## Exercise goal
What follows is a block of records; reproduce all of it verbatim.

## Exercise input

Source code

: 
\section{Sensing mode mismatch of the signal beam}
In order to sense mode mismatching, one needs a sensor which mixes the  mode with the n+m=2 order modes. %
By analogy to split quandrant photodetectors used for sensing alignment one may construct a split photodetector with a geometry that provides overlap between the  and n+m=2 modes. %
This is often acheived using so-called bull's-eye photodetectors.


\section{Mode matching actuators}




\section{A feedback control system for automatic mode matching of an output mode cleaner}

## Written solution
Source code

: 
\section{Sensing mode mismatch of the signal beam}
In order to sense mode mismatching, one needs a sensor which mixes the  mode with the n+m=2 order modes. %
By analogy to split quandrant photodetectors used for sensing alignment one may construct a split photodetector with a geometry that provides overlap between the  and n+m=2 modes. %
This is often acheived using so-called bull's-eye photodetectors.


\section{Mode matching actuators}




\section{A feedback control system for automatic mode matching of an output mode cleaner}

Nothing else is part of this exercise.